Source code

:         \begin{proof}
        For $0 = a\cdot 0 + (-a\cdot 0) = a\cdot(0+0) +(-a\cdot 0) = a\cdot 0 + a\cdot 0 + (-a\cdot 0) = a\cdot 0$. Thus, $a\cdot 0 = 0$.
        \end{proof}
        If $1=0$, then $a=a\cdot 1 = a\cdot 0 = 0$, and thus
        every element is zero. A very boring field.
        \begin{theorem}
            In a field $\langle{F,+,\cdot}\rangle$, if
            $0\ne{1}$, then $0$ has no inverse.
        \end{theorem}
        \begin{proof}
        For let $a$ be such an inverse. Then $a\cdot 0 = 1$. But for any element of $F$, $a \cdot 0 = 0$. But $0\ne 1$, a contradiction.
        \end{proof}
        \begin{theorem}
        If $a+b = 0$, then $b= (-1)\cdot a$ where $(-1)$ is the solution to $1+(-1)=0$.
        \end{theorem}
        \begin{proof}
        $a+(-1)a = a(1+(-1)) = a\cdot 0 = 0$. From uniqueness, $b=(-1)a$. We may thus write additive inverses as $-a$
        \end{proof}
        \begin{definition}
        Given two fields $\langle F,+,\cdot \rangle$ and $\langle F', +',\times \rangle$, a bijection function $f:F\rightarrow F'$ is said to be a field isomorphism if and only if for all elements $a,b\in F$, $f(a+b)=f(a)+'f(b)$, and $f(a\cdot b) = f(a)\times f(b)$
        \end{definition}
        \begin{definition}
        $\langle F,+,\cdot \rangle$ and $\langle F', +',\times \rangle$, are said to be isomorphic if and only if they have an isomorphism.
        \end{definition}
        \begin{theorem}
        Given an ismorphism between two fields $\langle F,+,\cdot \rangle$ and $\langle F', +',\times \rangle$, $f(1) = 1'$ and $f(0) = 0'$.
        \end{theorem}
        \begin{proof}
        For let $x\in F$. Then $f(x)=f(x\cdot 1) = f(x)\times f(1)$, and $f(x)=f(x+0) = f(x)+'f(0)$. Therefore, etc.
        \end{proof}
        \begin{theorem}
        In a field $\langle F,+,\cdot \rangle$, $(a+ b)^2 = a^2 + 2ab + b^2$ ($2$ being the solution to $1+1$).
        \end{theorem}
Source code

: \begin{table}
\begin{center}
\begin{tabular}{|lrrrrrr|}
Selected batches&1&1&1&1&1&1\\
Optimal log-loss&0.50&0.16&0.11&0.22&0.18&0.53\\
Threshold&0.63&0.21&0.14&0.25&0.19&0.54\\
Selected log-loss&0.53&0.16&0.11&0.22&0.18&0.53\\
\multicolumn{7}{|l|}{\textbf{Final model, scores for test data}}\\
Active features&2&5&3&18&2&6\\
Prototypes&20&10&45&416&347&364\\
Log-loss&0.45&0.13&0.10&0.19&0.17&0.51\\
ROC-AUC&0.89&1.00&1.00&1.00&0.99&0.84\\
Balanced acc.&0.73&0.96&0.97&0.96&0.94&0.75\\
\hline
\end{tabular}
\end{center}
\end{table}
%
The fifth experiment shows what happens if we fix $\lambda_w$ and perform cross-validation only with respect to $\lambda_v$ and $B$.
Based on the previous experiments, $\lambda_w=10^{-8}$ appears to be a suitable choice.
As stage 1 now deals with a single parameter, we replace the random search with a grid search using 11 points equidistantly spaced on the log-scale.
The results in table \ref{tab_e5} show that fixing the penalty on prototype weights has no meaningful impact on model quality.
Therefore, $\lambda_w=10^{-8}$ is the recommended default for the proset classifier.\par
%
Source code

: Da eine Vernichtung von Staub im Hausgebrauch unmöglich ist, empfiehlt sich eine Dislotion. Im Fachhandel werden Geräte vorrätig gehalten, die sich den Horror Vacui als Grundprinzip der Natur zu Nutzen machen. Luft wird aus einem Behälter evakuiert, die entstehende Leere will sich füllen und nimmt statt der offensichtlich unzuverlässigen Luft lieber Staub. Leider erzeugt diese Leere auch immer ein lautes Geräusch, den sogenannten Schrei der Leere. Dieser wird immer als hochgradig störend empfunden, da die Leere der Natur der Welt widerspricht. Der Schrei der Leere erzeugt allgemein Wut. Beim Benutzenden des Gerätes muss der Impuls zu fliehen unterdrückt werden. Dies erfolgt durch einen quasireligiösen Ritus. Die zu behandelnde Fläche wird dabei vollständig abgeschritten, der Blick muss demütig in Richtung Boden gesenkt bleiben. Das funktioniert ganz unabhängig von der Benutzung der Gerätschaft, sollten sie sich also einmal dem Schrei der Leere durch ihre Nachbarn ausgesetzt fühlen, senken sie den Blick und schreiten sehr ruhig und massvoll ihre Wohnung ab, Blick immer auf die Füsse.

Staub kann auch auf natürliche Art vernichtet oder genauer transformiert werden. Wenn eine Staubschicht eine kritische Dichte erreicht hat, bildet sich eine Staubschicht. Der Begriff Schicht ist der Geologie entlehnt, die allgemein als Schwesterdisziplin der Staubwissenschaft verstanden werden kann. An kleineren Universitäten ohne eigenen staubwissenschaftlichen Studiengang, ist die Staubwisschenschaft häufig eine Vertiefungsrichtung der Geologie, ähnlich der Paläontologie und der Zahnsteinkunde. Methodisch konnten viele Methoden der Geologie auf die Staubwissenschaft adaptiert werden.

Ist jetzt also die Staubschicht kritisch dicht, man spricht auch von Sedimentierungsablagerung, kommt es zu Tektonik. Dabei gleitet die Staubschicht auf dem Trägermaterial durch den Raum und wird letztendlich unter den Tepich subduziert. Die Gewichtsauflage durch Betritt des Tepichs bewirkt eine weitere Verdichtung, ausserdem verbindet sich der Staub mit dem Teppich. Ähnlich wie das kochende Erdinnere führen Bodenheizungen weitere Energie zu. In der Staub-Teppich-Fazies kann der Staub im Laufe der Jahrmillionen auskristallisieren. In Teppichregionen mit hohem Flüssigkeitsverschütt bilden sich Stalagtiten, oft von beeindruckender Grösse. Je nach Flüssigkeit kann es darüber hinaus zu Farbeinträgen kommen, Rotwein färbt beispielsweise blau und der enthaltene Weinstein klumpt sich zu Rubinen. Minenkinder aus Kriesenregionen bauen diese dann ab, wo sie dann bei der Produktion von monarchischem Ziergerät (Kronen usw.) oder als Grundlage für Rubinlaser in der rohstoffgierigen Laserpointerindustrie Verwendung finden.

—————

> _DIRECTIONS_: For the word "loss", count the lines of the data that contain it and report only the total.

> _TASK ANSWER_: 3